- Representative:
|  | Patt Maney R–Shalimar |
- Demographics: 79.8% White 9.9% Black 7.3% Hispanic 3.2% Asian 0.5% Native American 0.2% Hawaiian/Pacific Islander 2.2% Other
- Population (2010) • Voting age: 158,781 123,651

= Florida's 4th House of Representatives district =

American legislative district

Florida's 4th House district elects one member of the Florida House of Representatives. The district is represented by Patt Maney. This district is located in the Florida Panhandle, and encompasses part of the Emerald Coast, as well as part of the Crestview metropolitan area. The district covers southern Okaloosa County. The largest city in the district is Crestview. As of the 2010 census, the district's population is 158,781.
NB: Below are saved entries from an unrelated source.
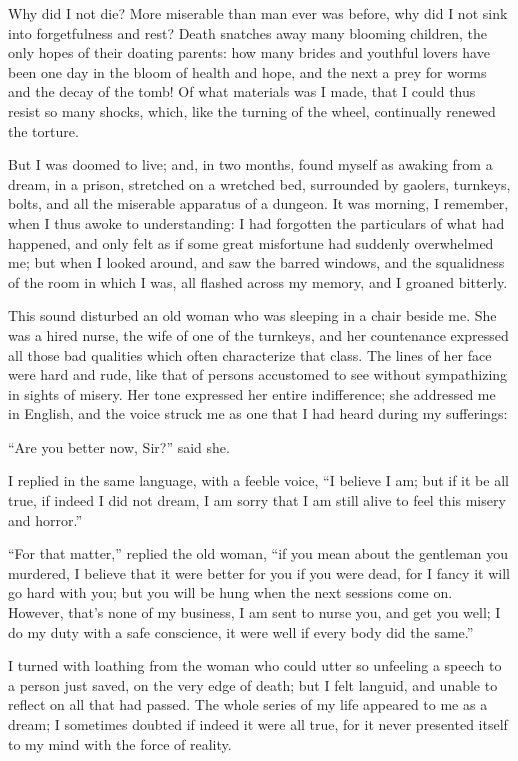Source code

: Why did I not die? More miserable
than man ever was before, why did
I not sink into forgetfulness and rest?
Death snatches away many blooming
children, the only hopes of their doating
parents: how many brides and
youthful lovers have been one day in
the bloom of health and hope, and the
next a prey for worms and the decay
of the tomb! Of what materials was
I made, that I could thus resist so many
shocks, which, like the turning of the
wheel, continually renewed the torture.

But I was doomed to live; and, in
two months, found myself as awaking
from a dream, in a prison, stretched on
a wretched bed, surrounded by gaolers,
turnkeys, bolts, and all the miserable apparatus
of a dungeon. It was morning,
I remember, when I thus awoke to understanding:
I had forgotten the particulars
of what had happened, and
only felt as if some great misfortune
had suddenly overwhelmed me; but
when I looked around, and saw the
barred windows, and the squalidness
of the room in which I was, all flashed
across my memory, and I groaned bitterly.

This sound disturbed an old woman
who was sleeping in a chair beside me.
She was a hired nurse, the wife of one
of the turnkeys, and her countenance
expressed all those bad qualities which
often characterize that class. The lines
of her face were hard and rude, like
that of persons accustomed to see without
sympathizing in sights of misery.
Her tone expressed her entire indifference;
she addressed me in English,
and the voice struck me as one that I
had heard during my sufferings:

``Are you better now, Sir?'' said
she.

I replied in the same language, with
a feeble voice, ``I believe I am; but
if it be all true, if indeed I did not
dream, I am sorry that I am still alive
to feel this misery and horror.''

``For that matter,'' replied the old
woman, ``if you mean about the gentleman
you murdered, I believe that
it were better for you if you were dead,
for I fancy it will go hard with you;
but you will be hung when the next
sessions come on. However, that's
none of my business, I am sent to nurse
you, and get you well; I do my duty
with a safe conscience, it were well if
every body did the same.''

I turned with loathing from the woman
who could utter so unfeeling a
speech to a person just saved, on the
very edge of death; but I felt languid,
and unable to reflect on all that had
passed. The whole series of my life
appeared to me as a dream; I sometimes
doubted if indeed it were all true,
for it never presented itself to my mind
with the force of reality.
This district contains Northwest Florida State College, located in Niceville. The district also contains Destin–Fort Walton Beach Airport, as well as Eglin Air Force Base.

There was a vacancy between February 21, 2010, and April 13, 2010, as the incumbent, Ray Sansom, resigned due to a corruption scandal. Lawyer Matt Gaetz won a special election to fill the seat.

Ray Sansom served as Speaker of the Florida House of Representatives from 2008 to 2009.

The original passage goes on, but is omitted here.